"Before I got married my boss told me that the secret to a strong marriage is to leave at least three things unsaid each day" –The Happiness Project
I read this and I wasn’t too sure what it meant. They didn’t really explain it and it was just left at that, so it seems like it’s really open to interpretation. I like it when things are just clear, and you know what a person means, but in this case I had to make up what I think they mean, which I guess can be fun (I need to make myself think creatively more often!).
So I think they mean leave a little mystery, leave a little to the imagination and leave things light. You don’t have to cram everything your spouse needs to know or do into one day or making sure they know it all right away (which I am for sure guilty of). I tend to “download” or “offload” on Marshall at the end of the day, or when we’re sitting and talking because I want to know that he knows everything that’s going on and that we’re on the same page. That’s a good practice, I love it, but there need to be a balance which I don’t think I usually maintain.
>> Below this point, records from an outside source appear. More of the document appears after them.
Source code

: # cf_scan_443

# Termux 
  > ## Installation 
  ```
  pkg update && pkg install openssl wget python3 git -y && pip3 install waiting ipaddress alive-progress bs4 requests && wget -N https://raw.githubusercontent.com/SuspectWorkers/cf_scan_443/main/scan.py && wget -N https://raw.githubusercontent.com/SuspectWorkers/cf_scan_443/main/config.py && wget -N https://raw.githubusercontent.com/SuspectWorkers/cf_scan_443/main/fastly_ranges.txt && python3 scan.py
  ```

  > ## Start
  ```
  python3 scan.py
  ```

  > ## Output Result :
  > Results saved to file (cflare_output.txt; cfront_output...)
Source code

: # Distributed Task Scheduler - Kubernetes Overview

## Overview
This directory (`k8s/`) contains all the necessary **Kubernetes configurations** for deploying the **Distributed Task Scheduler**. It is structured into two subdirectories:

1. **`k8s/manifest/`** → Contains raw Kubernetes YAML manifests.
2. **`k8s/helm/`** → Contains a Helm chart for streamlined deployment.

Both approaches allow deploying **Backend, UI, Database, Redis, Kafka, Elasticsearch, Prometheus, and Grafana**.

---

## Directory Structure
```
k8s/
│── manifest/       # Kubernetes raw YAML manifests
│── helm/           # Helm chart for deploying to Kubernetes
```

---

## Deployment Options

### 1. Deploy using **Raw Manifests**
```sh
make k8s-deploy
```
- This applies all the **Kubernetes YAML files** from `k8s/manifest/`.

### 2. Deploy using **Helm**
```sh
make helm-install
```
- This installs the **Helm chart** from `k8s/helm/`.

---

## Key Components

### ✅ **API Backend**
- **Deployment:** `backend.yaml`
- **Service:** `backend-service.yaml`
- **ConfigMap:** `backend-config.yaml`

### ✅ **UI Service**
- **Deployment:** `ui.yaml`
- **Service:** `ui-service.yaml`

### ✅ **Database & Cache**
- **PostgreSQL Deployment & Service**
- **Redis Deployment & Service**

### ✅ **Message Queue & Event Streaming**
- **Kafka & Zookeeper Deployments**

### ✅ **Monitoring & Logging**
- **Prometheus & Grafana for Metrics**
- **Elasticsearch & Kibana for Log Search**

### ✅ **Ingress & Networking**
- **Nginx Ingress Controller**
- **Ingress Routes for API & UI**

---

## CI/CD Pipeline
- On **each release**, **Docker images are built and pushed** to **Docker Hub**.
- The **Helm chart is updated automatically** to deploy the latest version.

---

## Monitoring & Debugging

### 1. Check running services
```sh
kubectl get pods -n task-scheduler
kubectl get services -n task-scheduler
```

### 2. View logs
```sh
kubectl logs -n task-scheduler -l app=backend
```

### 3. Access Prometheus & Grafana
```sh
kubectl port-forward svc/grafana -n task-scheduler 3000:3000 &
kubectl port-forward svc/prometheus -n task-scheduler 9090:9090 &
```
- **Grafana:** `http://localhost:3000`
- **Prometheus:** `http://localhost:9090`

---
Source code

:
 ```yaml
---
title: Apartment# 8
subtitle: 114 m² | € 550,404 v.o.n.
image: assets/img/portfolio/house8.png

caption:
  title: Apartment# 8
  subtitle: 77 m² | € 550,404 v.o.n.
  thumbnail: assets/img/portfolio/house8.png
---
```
Men are different then women or more specifically Marshall is different than me. If I try and tell Marshall everything all in one sitting only 50% of it is going to settle and is remembered. Not because Marshall is slow or to any fault of his (other than him sometimes not focusing all his attention) but rather because of my detail nature and his big picture nature. I tell him everything that he needs to know about a certain topic and I think sometimes that’s just overwhelming (for anyone for that matter!) and the “need to know” facts get lost somewhere in the middle. Talking and communicating information is great but keep it light, communicate the “need to know” facts and then leave a little bit unsaid. If you don’t need to say it today wait till tomorrow, space it out.
What do you think? What’s your good marriage practice?